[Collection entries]
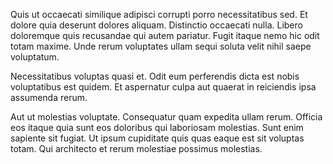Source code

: Quis ut occaecati similique adipisci corrupti porro necessitatibus sed. Et dolore quia deserunt dolores aliquam. Distinctio occaecati nulla. Libero doloremque quis recusandae qui autem pariatur. Fugit itaque nemo hic odit totam maxime. Unde rerum voluptates ullam sequi soluta velit nihil saepe voluptatum.
 Necessitatibus voluptas quasi et. Odit eum perferendis dicta est nobis voluptatibus est quidem. Et aspernatur culpa aut quaerat in reiciendis ipsa assumenda rerum.
 Aut ut molestias voluptate. Consequatur quam expedita ullam rerum. Officia eos itaque quia sunt eos doloribus qui laboriosam molestias. Sunt enim sapiente sit fugiat. Ut ipsum cupiditate quis quas eaque est sit voluptas totam. Qui architecto et rerum molestiae possimus molestias.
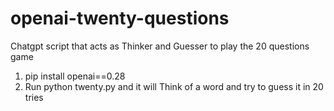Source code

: # openai-twenty-questions
Chatgpt script that acts as Thinker and Guesser to play the 20 questions game

1. pip install openai==0.28 
2. Run python twenty.py and it will Think of a word and try to guess it in 20 tries
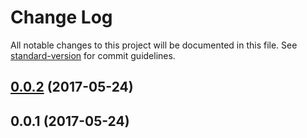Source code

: # Change Log

All notable changes to this project will be documented in this file. See [standard-version](https://github.com/conventional-changelog/standard-version) for commit guidelines.

<a name="0.0.2"></a>
## [0.0.2](https://github.com/ClearScore/cs-charts/compare/v0.0.1...v0.0.2) (2017-05-24)



<a name="0.0.1"></a>
## 0.0.1 (2017-05-24)
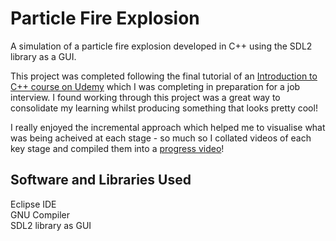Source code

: # Particle Fire Explosion
A simulation of a particle fire explosion developed in C++ using the SDL2 library as a GUI.

This project was completed following the final tutorial of an [Introduction to C++ course on Udemy](https://www.udemy.com/course/free-learn-c-tutorial-beginners/learn/lecture/1747908#overview) which I was completing in preparation for a job interview. I found working through this project was a great way to consolidate my learning whilst producing something that looks pretty cool!

I really enjoyed the incremental approach which helped me to visualise what was being acheived at each stage - so much so I collated videos of each key stage and compiled them into a [progress video](https://youtu.be/Lp6_RpcIj0E)!


## Software and Libraries Used
Eclipse IDE <br>
GNU Compiler <br>
SDL2 library as GUI <br>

Task objective: From the line containing "I really enjoyed" to the final line of the entries, print every line exactly and nothing else.

Solution below:
I really enjoyed the incremental approach which helped me to visualise what was being acheived at each stage - so much so I collated videos of each key stage and compiled them into a [progress video](https://youtu.be/Lp6_RpcIj0E)!


## Software and Libraries Used
Eclipse IDE <br>
GNU Compiler <br>
SDL2 library as GUI <br>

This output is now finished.